Esquerda se perde entre pulverização de candidaturas e tribunal de 2016 e 2018
O panorama das disputas municipais mostra uma constante de Norte a Sul do País: depois de 2018, a esquerda segue dividida, com o PT insistindo em transformar a sua estratégia eleitoral de agora e de daqui a dois anos num tribunal sobre as culpas pelo impeachment de Dilma Rousseff e a posterior eleição de Jair Bolsonaro – partindo da premissa, é claro, que nem uma coisa nem outra são sua própria responsabilidade.
Por conta dessa divisão, cidades como Fortaleza e Recife assistem a uma autofagia do chamado campo progressista, abrindo espaço para o crescimento, ao menos temporário, como mostram as pesquisas, de nomes de centro-direita e direita.
Outras, como São Paulo e Rio de Janeiro, assistem à possibilidade de a esquerda simplesmente ficar de fora da disputa final por conta dessa dificuldade de unir propósitos e agendas.
O candidato petista em São Paulo, Jilmar Tatto, começa a sair do pelotão dos últimos colocados justamente quando se iniciava um movimento interno para que desistisse da candidatura para apoiar Guilherme Boulos, do PSOL.
Era evidente que um candidato petista em São Paulo não amargaria índices tão baixos quando se tornasse conhecido. Mas a questão é outra: qual o teto para o partido na cidade depois de ter perdido no primeiro turno quando governava a capital e, dois anos depois, Fernando Haddad também ter sido derrotado em terras paulistanas?
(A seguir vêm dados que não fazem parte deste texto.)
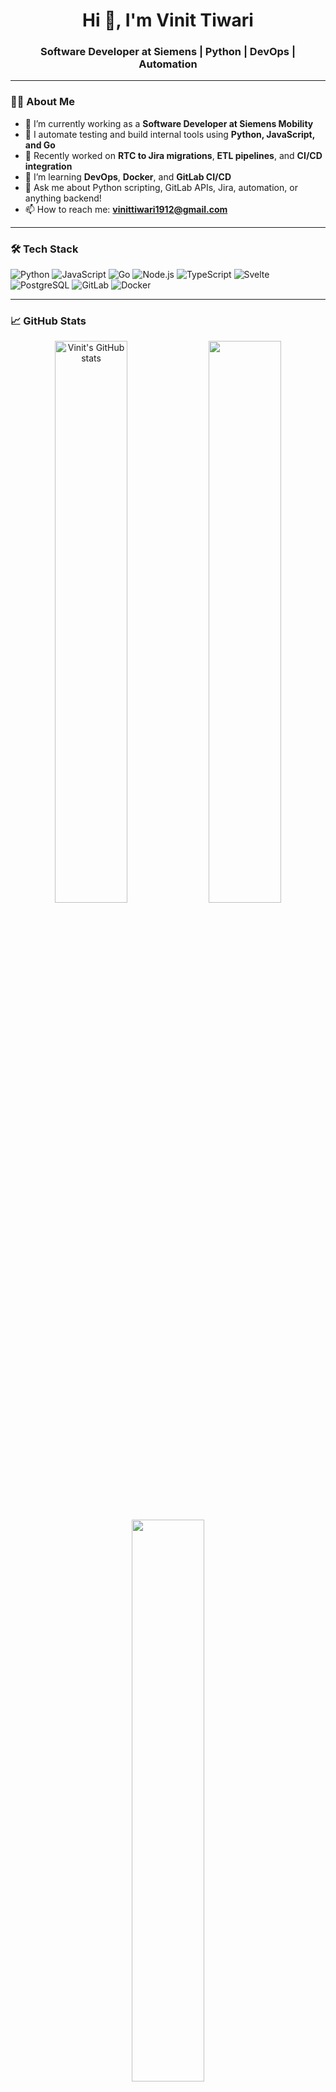 <h1 align="center">Hi 👋, I'm Vinit Tiwari</h1>
<h3 align="center">Software Developer at Siemens | Python | DevOps | Automation</h3>

---

### 👨‍💻 About Me

- 🔭 I’m currently working as a **Software Developer at Siemens Mobility**
- 🧪 I automate testing and build internal tools using **Python, JavaScript, and Go**
- 🔄 Recently worked on **RTC to Jira migrations**, **ETL pipelines**, and **CI/CD integration**
- 🌱 I’m learning **DevOps**, **Docker**, and **GitLab CI/CD**
- 💬 Ask me about Python scripting, GitLab APIs, Jira, automation, or anything backend!
- 📫 How to reach me: **[vinittiwari1912@gmail.com](mailto:vinittiwari1912@gmail.com)**

---

### 🛠️ Tech Stack

![Python](https://img.shields.io/badge/-Python-05122A?style=flat&logo=python)
![JavaScript](https://img.shields.io/badge/-JavaScript-05122A?style=flat&logo=javascript)
![Go](https://img.shields.io/badge/-Golang-05122A?style=flat&logo=go)
![Node.js](https://img.shields.io/badge/-Node.js-05122A?style=flat&logo=node.js)
![TypeScript](https://img.shields.io/badge/-TypeScript-05122A?style=flat&logo=typescript)
![Svelte](https://img.shields.io/badge/-Svelte-05122A?style=flat&logo=svelte)
![PostgreSQL](https://img.shields.io/badge/-PostgreSQL-05122A?style=flat&logo=postgresql)
![GitLab](https://img.shields.io/badge/-GitLab-05122A?style=flat&logo=gitlab)
![Docker](https://img.shields.io/badge/-Docker-05122A?style=flat&logo=docker)

---

### 📈 GitHub Stats

<p align="center">
  <img src="https://github-readme-stats.vercel.app/api?username=Vinit-Tiwari&show_icons=true&theme=radical" alt="Vinit's GitHub stats" width="48%"/>
  <img src="https://github-readme-streak-stats.herokuapp.com/?user=Vinit-Tiwari&theme=radical" width="48%" />
</p>

<p align="center">
  <img src="https://github-readme-stats.vercel.app/api/top-langs/?username=Vinit-Tiwari&layout=compact&theme=radical" width="48%" />
</p>

---

### 🌐 Connect With Me

[![LinkedIn](https://img.shields.io/badge/-LinkedIn-05122A?style=flat&logo=linkedin)](https://www.linkedin.com/in/vinit-tiwari-8a8709211/)
[![Gmail](https://img.shields.io/badge/-Gmail-05122A?style=flat&logo=gmail)](mailto:vinittiwari1912@gmail.com)

---
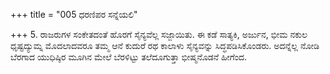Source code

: +++
title = "005 ಧರಣಿಪರ ಸನ್ನೆಯಲಿ"

+++
5. ರಾಜರುಗಳ ಸಂಕೇತದಂತೆ ಹೊರಗೆ ಸೈನ್ಯವೆಲ್ಲ ಸಜ್ಜಾಯಿತು. ಈ ಕಡೆ ಸಾತ್ಯಕಿ, ಅರ್ಜುನ, ಭೀಮ ನಕುಲ ಧೃಷ್ಟದ್ಯುಮ್ನ ಮೊದಲಾದವರೂ ತಮ್ಮ ಆನೆ ಕುದುರೆ ರಥ ಕಾಲಾಳು ಸೈನ್ಯವನ್ನು ಸಿದ್ಧಪಡಿಸಿಕೊಂಡರು. ಅದನ್ನೆಲ್ಲ ನೋಡಿ ಬೆರಗಾದ ಯುಧಿಷ್ಠಿರ ಮೂಗಿನ ಮೇಲೆ ಬೆರಳಿಟ್ಟು ತಲೆದೂಗುತ್ತಾ ಭೀಷ್ಮನೊಡನೆ ಹೀಗೆಂದ.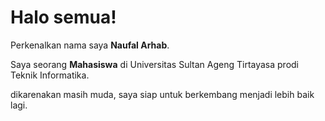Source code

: # Halo semua! 

Perkenalkan nama saya **Naufal Arhab**.

Saya seorang **Mahasiswa** di Universitas Sultan Ageng Tirtayasa prodi Teknik Informatika.


dikarenakan masih muda, saya siap untuk berkembang menjadi lebih baik lagi.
Isso deveria ter levado o PT a uma reflexão profunda de seu próprio legado nacional e local, e a propor uma candidatura que pudesse ser uma resposta a essas derrotas, e não uma reafirmação de tudo que levou a elas, como a de Tatto.
Usar o pleito de 2020, em plena pandemia, com Jair Bolsonaro tendo cruzado todos os limites dos arreganhos autoritários, para repisar as teses de que Dilma sofreu um golpe e Lula foi tirado do pleito de forma ilegítima, como fazem nomes como a presidente da sigla, Gleisi Hoffmann, todo santo dia, é mostrar que não se entendeu nada do cenário de 2013 para cá e se quer dar mais uma chance para Bolsonaro.
O presidente, marotamente, mandou Paulo Guedes submergir até depois da eleição. Não quer ouvir falar em nova CPMF até lá, porque pensa em “varrer o PT do mapa”, sobretudo no Nordeste.
A resposta da esquerda: brigar entre si em Estados e capitais que hoje governa e ignorar a pandemia e a responsabilidade de Bolsonaro sobre ela. O que importa é uma disputa particular para ver se será o lulismo ou o cirismo a largar na frente para 2022, ainda que à custa de redução do espaço nacional da esquerda como um todo.
Fica evidente que um campo político está desnorteado quando se vê, por exemplo, que o fim de semana é tomado por dois “atos”: de um lado, os movimentos negros “cancelando” Fernando Haddad por conta de uma piada sem graça com suposta conotação racista – a despeito do que o petista efetivamente tenha feito como ministro, prefeito ou acadêmico em relação ao combate ao racismo.
De outro, uma campanha virtual de militantes petistas para banir do Twitter o jornalista Samuel Pancher – que nos últimos meses tem feito um trabalho muito acurado de expor as mazelas bolsonaristas por meio de vídeos mostrando o presidente em todo o seu esplendor atentatório à democracia – só porque ele “ousou” opinar que há traços antidemocráticos também no PT.
Com tal grau de interdição do espaço de dissenso e tamanha incapacidade de discutir a sério o longo e tortuoso caminho que nos trouxe até aqui, o campo que vai do centro (que incorre nos mesmos erros e tem ainda menos relevância) à esquerda vai ficar correndo atrás do próprio rabo e esperando por anos até voltar a ter aderência no conjunto da sociedade, para além das bolhas.